# TASK OBJECTIVE:
Each line holding the string "https" is to be copied from the data.

# RECORD EXCERPTS:
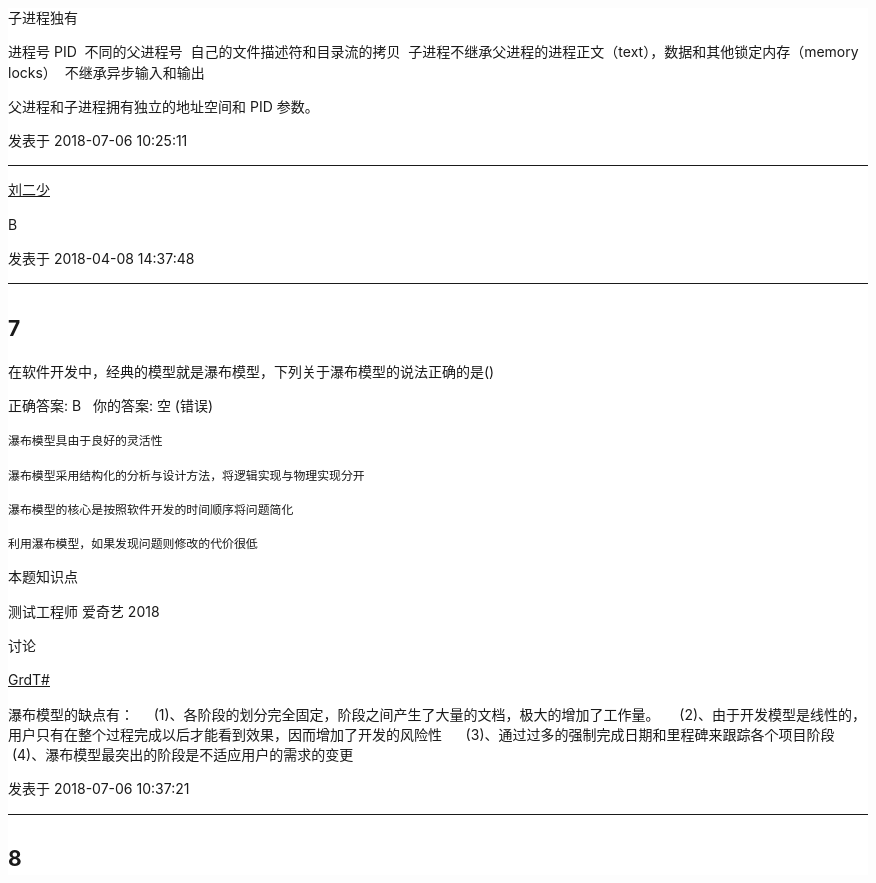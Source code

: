 子进程独有

进程号 PID 
不同的父进程号 
自己的文件描述符和目录流的拷贝 
子进程不继承父进程的进程正文（text），数据和其他锁定内存（memory locks） 
不继承异步输入和输出

父进程和子进程拥有独立的地址空间和 PID 参数。

发表于 2018-07-06 10:25:11

* * *

[刘二少](https://www.nowcoder.com/profile/1016096)

B

发表于 2018-04-08 14:37:48

* * *

## 7

在软件开发中，经典的模型就是瀑布模型，下列关于瀑布模型的说法正确的是()

正确答案: B   你的答案: 空 (错误)

```cpp
瀑布模型具由于良好的灵活性
```

```cpp
瀑布模型采用结构化的分析与设计方法，将逻辑实现与物理实现分开
```

```cpp
瀑布模型的核心是按照软件开发的时间顺序将问题简化
```

```cpp
利用瀑布模型，如果发现问题则修改的代价很低
```

本题知识点

测试工程师 爱奇艺 2018

讨论

[GrdT#](https://www.nowcoder.com/profile/9261897)

瀑布模型的缺点有：     (1)、各阶段的划分完全固定，阶段之间产生了大量的文档，极大的增加了工作量。     (2)、由于开发模型是线性的，用户只有在整个过程完成以后才能看到效果，因而增加了开发的风险性
     (3)、通过过多的强制完成日期和里程碑来跟踪各个项目阶段
     (4)、瀑布模型最突出的阶段是不适应用户的需求的变更

发表于 2018-07-06 10:37:21

* * *

## 8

# RESPONSE BOX:
[刘二少](https://www.nowcoder.com/profile/1016096)
[GrdT#](https://www.nowcoder.com/profile/9261897)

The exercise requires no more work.